The place with the blue curtains is Augusty’s, he told her, he rents you bodyguards that you can trust. But never, never get a guard from Lorreg, worse than Crawney, only half the brains. That fat man with the green stars on his head? He’s a pimp, a straight one if someone gets to me, you go to him. Dark Edward pimps too, yes, but don’t go near him, he used to be much bigger than he is. Over there you’ve got yourself religion, if you’re the kind who likes to mumble in the dark. The guy in the silver swoopsuit, he don’t have long to live, he talks too loud and he’s going to get a stingstick up his ass.
They reached the Silver Plaza: a huge open place at the end of the Concourse, a ceiling far above that spilled down silver lights, tiers of balconies and shops, welling music all around them, a troupe of dancers whirling in the street. Hal pushed his way toward them; Janey followed. He watched, smiling. One of the women, a blur in scarlet veils, spun up against him, stopped, and grinned. He reached under his cape and pressed something into her palm. She grinned again, and danced away.
“What did you give her?” Janey asked, curious despite herself, after they’d elbowed free.
“A coin,” Hal said, shrugging. “The dancing clicks for Hal, starlady. Probly that’s another lesson for you. You won’t get hit cause you’re with Hal, right? But you don’t hit no one, see? Hal spins straight, the ship men give steers to pimps who serve up girls without the stingsticks.”
Suddenly his arm tightened on her shoulder. “An’ there,” he said, pointing with his chin “There’s two more lessons for starlady, walking right together.”
She looked in the direction he’d indicated.

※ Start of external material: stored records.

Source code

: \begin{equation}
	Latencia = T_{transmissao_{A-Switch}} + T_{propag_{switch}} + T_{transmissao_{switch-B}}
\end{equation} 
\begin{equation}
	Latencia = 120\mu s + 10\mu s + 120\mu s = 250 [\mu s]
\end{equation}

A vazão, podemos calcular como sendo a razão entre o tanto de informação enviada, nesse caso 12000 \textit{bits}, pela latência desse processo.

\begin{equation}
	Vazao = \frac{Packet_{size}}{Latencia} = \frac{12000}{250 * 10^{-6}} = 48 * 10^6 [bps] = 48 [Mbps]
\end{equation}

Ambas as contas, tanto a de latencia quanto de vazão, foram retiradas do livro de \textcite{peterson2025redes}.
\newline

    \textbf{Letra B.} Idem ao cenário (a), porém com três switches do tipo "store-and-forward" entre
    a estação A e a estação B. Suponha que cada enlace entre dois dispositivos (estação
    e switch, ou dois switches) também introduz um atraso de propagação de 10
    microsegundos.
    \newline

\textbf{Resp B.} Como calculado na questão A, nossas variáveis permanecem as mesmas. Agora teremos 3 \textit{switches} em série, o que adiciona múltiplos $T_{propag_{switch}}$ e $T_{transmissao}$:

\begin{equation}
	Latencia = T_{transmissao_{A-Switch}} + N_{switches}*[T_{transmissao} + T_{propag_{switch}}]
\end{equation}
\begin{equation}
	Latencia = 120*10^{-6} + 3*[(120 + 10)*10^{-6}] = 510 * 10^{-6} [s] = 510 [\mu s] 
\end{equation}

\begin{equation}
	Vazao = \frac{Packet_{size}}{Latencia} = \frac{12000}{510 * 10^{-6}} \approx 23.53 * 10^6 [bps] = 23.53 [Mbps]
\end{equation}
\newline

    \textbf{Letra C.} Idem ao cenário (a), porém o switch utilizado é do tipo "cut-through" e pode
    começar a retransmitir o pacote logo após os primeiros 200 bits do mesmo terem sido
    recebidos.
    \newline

A man and a woman were making their way across the Plaza slowly. The man was broad-shouldered and blond, dressed in a dark floor-length cloak with heavy gold embroidering. The woman was brown-skinned, with kinky black hair and a pale green uniform.
Janey was still looking when she heard the voice from behind her. “The man is one of the leading citizens of Thisrock,” the voice said, in a mellow, purring tone. “We call his kind insiders. The woman is an officer from a Promethean starship, of course; I expect that you knew that, dear. And your lesson, I’d guess, was to be that both insiders and Prometheans are to be treated with deference. They are powerful people.”
They turned. The speaker was wearing a Promethean uniform, too; but unlike the woman’s his was thin and patched. He had nothing else in common with the starship officer, or with anyone else in the crowd. Instead of being hairless, his face and hands were both completely covered by a soft gray fur. His ears were pointed, his nose was black, his eyes feline. He was, in fact, a man-cat.
“Hello, Hal,” he said, in the oddly gentle voice that mocked the stingstick swinging from his belt. Then he smiled at Janey. “Right now you’re full of questions,” he said. “I know them all. First, I don’t talk like the others because I’m not from Thisrock, and I have an education. I don’t look like the others because I was genetically altered. A game they play with the lowborn on Prometheus, you know. My alterations were not satisfactory, though, so I wound up here. Some of them work, however. I heard Hal’s last comment from quite a distance. Now, yes, that should cover it.” He smiled. His teeth were very sharp.
Hal did not smile back. “Janey Small,” he said, pointing. “Stumblecat.”
Stumblecat nodded. Janey stood frozen.
“You’re clearly a star-born,” Stumblecat said in his cultured tones. “How ever did you wind up with Hal?”